Fitzgerald Tomas, Birney Ewan
European Molecular Biology Laboratory, European Bioinformatics Institute (EMBL-EBI), Wellcome Genome Campus, Cambridge CB10 1SD, UK.
Cell Genom. 2022 Aug 10;2(8):100167. doi: 10.1016/j.xgen.2022.100167.
Copy number variation (CNV) is known to influence human traits, having a rich history of research into common and rare genetic disease, and although CNV is accepted as an important class of genomic variation, progress on copy-number-based genome-wide association studies (GWASs) from next-generation sequencing (NGS) data has been limited. Here we present a novel method for large-scale copy number analysis from NGS data generating robust copy number estimates and allowing copy number GWASs (CN-GWASs) to be performed genome-wide in discovery mode. We provide a detailed analysis in the UK Biobank resource and a specifically designed software package. We use these methods to perform CN-GWAS analysis across 78 human traits, discovering over 800 genetic associations that are likely to contribute strongly to trait distributions. Finally, we compare CNV and SNP association signals across the same traits and samples, defining specific CNV association classes.

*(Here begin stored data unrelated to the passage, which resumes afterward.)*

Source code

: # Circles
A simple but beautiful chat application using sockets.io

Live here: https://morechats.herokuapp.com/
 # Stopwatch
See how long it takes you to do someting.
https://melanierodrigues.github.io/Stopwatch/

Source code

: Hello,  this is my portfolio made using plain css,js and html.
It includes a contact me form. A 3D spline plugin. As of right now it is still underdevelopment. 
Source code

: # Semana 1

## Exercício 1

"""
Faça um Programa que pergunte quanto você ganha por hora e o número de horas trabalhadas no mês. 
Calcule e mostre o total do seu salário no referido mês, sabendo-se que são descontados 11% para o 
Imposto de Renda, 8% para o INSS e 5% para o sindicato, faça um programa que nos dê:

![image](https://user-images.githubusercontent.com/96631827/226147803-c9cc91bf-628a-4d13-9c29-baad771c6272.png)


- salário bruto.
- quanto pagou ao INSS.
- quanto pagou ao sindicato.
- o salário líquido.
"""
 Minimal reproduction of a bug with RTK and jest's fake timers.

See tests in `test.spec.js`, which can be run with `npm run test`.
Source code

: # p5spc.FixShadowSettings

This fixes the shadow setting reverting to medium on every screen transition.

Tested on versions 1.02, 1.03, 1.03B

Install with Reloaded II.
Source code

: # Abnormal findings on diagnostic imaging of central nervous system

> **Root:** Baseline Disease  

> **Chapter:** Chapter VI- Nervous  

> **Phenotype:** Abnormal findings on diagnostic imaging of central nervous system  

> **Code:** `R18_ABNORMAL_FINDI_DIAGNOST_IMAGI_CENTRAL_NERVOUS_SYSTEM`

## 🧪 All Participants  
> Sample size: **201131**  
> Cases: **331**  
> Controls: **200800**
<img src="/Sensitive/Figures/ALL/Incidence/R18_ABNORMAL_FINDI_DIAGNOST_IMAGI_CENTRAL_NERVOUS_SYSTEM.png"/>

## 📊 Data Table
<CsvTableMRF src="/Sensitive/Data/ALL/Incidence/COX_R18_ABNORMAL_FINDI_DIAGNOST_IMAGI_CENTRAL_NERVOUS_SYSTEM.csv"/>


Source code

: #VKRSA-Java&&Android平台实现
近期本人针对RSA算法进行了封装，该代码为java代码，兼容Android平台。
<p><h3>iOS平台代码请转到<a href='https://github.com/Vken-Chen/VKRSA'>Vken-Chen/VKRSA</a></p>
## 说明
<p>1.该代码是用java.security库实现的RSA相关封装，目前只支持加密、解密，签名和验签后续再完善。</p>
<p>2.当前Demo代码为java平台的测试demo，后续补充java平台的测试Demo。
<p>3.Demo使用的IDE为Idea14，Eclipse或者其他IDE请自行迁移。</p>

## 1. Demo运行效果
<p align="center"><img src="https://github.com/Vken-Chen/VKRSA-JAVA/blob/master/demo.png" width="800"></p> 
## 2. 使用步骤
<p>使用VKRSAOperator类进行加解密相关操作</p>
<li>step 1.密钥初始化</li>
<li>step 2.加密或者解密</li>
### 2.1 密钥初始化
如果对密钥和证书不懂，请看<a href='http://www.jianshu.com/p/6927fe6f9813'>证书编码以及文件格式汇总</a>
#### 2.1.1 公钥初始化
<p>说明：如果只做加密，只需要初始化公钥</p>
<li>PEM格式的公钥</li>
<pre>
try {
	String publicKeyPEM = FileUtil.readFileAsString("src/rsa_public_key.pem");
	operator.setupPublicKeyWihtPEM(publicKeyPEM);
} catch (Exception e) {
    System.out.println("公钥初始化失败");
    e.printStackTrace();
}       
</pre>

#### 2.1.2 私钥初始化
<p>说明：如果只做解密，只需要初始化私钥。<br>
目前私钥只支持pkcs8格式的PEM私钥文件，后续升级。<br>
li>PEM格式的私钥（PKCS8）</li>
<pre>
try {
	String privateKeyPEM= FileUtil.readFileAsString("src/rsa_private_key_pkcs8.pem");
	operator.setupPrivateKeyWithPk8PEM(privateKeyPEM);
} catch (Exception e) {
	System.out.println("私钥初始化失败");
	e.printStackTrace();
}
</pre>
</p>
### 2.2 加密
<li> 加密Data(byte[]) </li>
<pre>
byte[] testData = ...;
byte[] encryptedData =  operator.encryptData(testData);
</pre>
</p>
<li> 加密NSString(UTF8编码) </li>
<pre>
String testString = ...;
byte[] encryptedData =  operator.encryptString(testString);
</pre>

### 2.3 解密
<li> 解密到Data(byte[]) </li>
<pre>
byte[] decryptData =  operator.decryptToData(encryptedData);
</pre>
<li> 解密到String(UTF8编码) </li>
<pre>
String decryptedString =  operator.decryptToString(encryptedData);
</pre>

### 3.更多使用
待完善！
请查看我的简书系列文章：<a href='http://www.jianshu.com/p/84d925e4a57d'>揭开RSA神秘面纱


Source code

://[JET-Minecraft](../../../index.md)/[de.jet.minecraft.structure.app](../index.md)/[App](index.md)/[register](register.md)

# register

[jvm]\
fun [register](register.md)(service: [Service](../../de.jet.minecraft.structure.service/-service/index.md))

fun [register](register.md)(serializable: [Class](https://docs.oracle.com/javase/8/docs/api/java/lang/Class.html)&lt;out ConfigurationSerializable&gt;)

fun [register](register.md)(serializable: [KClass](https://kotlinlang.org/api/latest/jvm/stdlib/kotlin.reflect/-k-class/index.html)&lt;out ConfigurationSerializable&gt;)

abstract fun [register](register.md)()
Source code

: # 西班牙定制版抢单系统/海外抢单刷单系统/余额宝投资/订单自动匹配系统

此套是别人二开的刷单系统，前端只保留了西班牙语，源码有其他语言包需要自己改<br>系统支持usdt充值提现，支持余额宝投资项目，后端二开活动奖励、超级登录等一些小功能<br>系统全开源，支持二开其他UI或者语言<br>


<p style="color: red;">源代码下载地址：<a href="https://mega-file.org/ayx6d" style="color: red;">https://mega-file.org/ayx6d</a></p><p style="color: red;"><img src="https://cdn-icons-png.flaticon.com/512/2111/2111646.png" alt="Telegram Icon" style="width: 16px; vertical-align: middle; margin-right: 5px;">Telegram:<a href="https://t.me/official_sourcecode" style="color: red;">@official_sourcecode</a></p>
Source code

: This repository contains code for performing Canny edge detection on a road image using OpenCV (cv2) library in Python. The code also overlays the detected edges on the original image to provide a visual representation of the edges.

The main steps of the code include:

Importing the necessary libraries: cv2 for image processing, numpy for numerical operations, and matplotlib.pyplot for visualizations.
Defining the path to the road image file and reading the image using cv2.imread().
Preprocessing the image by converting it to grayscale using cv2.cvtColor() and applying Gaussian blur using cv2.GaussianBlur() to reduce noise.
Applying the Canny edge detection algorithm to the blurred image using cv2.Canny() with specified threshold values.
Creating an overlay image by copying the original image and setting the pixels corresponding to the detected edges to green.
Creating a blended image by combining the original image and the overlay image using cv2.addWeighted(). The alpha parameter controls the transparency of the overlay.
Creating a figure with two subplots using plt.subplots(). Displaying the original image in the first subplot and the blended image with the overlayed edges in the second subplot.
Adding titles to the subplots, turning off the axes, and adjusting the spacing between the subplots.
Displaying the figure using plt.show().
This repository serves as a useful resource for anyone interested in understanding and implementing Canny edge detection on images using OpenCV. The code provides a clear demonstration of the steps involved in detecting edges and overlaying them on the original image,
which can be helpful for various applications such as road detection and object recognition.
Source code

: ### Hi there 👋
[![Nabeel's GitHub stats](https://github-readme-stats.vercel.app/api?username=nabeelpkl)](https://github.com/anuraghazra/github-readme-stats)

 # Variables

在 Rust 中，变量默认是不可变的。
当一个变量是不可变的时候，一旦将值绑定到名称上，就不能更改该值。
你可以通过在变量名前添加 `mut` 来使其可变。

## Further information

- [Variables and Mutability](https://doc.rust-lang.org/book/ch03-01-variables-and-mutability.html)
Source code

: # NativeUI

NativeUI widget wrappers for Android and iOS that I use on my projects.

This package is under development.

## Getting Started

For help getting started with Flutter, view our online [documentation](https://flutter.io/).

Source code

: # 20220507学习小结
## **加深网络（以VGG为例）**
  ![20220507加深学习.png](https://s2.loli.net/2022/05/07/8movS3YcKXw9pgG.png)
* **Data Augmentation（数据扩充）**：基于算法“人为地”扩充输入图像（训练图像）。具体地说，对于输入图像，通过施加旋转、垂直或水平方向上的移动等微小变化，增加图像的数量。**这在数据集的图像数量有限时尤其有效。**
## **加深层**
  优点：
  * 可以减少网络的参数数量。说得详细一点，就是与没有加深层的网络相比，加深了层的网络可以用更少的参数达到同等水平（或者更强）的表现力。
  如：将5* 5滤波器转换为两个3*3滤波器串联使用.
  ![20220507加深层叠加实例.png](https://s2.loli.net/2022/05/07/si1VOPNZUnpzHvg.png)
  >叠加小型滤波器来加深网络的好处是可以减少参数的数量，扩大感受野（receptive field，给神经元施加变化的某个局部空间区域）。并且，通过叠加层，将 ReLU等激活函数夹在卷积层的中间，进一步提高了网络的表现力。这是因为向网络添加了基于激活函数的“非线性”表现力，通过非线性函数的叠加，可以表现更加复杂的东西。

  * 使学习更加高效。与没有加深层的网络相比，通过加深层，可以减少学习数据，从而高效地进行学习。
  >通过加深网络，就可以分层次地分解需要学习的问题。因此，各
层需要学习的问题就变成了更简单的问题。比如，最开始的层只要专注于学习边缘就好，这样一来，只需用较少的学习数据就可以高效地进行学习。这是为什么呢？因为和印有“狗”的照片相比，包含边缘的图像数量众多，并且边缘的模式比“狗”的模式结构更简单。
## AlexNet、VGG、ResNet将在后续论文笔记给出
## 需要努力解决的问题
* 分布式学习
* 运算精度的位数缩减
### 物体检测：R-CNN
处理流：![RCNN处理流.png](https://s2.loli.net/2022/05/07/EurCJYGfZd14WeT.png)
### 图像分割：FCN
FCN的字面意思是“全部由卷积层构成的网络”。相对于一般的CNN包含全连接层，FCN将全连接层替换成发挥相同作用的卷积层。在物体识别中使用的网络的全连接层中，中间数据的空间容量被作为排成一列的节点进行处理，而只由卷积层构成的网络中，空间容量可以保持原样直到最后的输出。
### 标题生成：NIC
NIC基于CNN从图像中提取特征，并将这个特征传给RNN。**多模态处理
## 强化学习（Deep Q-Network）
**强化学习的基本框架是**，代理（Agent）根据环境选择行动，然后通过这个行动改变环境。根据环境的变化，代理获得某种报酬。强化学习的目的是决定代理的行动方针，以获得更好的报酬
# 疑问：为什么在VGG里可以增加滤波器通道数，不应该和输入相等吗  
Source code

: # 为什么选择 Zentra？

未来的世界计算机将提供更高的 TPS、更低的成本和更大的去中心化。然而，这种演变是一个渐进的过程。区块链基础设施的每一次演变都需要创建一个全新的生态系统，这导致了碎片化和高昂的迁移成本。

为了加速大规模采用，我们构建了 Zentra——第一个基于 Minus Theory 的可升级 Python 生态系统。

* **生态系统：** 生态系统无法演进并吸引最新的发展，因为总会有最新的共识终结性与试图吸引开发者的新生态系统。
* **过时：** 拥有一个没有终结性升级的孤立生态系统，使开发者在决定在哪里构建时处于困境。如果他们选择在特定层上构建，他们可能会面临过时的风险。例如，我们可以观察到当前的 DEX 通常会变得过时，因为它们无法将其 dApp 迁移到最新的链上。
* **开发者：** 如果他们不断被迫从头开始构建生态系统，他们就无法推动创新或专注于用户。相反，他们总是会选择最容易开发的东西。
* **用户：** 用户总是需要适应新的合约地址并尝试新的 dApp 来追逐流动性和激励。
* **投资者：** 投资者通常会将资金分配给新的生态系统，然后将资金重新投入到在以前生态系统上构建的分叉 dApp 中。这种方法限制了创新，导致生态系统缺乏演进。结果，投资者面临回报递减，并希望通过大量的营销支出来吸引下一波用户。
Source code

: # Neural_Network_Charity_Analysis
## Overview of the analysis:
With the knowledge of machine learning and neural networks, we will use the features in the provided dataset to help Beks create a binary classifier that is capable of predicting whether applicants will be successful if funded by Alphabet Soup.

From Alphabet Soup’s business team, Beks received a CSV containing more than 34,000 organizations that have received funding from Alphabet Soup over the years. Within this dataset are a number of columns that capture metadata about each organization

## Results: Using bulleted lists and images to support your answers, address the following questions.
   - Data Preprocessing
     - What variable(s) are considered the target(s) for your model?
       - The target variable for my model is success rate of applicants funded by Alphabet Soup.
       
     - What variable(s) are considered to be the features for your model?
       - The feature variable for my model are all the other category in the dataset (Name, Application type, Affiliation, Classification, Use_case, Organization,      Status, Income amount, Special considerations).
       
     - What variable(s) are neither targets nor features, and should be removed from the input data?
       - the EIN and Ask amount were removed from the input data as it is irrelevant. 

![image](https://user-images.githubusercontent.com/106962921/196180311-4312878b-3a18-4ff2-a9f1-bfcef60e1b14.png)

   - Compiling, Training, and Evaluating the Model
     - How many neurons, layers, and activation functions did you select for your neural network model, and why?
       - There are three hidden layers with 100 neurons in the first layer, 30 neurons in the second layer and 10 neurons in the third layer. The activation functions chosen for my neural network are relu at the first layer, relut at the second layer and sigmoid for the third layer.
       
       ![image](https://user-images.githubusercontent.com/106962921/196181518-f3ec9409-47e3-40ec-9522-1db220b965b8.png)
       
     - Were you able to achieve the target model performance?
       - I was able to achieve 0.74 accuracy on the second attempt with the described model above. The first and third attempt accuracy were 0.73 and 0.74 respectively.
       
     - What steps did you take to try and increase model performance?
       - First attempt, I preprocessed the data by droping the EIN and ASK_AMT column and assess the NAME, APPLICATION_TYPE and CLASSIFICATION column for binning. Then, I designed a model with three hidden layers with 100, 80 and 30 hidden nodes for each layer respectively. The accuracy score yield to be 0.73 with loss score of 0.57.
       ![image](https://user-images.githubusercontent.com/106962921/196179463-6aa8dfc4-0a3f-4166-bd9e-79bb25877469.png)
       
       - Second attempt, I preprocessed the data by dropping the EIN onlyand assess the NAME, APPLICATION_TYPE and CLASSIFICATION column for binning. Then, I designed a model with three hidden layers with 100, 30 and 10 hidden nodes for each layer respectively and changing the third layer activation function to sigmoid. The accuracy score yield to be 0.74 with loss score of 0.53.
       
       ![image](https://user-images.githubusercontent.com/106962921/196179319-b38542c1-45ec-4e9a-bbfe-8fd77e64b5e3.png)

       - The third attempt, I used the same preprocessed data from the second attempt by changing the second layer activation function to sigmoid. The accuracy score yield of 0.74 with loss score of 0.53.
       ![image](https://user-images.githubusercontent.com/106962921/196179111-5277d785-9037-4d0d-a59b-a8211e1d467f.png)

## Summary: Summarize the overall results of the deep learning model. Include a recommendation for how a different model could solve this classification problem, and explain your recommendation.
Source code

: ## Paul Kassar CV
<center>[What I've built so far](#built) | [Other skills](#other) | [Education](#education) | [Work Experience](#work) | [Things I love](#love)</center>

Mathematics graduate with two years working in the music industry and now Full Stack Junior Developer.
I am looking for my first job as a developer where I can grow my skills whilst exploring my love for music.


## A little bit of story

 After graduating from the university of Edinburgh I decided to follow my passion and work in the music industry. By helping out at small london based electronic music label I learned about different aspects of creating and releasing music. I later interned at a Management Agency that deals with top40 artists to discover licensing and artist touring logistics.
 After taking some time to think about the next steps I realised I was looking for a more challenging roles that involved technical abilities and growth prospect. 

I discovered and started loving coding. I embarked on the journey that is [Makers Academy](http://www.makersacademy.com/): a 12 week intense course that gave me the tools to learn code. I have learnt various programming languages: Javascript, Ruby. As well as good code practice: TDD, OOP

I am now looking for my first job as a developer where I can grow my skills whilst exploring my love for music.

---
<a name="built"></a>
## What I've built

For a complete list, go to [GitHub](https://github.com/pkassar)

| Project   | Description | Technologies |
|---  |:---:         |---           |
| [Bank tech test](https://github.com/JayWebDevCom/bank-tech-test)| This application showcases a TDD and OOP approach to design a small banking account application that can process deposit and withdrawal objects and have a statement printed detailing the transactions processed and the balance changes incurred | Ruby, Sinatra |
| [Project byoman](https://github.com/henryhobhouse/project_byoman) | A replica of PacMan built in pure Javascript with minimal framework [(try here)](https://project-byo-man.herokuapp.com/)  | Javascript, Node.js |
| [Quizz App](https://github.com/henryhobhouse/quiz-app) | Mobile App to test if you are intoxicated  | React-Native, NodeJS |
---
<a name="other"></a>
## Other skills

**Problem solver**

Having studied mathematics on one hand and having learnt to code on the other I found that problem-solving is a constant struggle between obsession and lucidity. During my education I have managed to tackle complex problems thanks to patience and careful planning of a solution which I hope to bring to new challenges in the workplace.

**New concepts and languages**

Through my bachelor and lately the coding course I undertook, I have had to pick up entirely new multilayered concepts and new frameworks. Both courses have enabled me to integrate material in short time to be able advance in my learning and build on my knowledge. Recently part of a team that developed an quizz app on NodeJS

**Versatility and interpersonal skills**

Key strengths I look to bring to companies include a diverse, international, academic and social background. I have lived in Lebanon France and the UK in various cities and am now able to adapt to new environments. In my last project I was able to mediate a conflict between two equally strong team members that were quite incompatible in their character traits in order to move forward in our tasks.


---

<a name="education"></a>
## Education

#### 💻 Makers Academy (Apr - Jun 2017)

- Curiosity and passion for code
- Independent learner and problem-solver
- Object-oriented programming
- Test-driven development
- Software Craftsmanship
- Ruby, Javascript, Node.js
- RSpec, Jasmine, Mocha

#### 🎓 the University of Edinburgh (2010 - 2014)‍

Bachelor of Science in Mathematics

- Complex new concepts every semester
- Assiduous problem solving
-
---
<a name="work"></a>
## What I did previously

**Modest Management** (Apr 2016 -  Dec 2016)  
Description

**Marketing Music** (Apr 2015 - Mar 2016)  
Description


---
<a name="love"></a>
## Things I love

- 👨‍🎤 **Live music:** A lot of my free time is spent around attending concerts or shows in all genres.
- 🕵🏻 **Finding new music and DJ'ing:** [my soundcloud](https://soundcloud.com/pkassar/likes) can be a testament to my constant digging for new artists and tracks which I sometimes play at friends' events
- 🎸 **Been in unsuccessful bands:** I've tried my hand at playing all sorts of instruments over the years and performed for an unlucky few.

已知拷贝数变异(CNV)会影响人类性状,在常见和罕见遗传病研究方面有着丰富的历史,尽管CNV被公认为一类重要的基因组变异,但基于下一代测序(NGS)数据的基于拷贝数的全基因组关联研究(GWAS)进展有限。在此,我们提出了一种从NGS数据进行大规模拷贝数分析的新方法,该方法能生成可靠的拷贝数估计值,并允许在发现模式下在全基因组范围内进行拷贝数GWAS(CN-GWAS)。我们在英国生物银行资源中进行了详细分析,并提供了一个专门设计的软件包。我们使用这些方法对78种人类性状进行CN-GWAS分析,发现了800多个可能对性状分布有重大贡献的遗传关联。最后,我们比较了相同性状和样本中的CNV和SNP关联信号,定义了特定的CNV关联类别。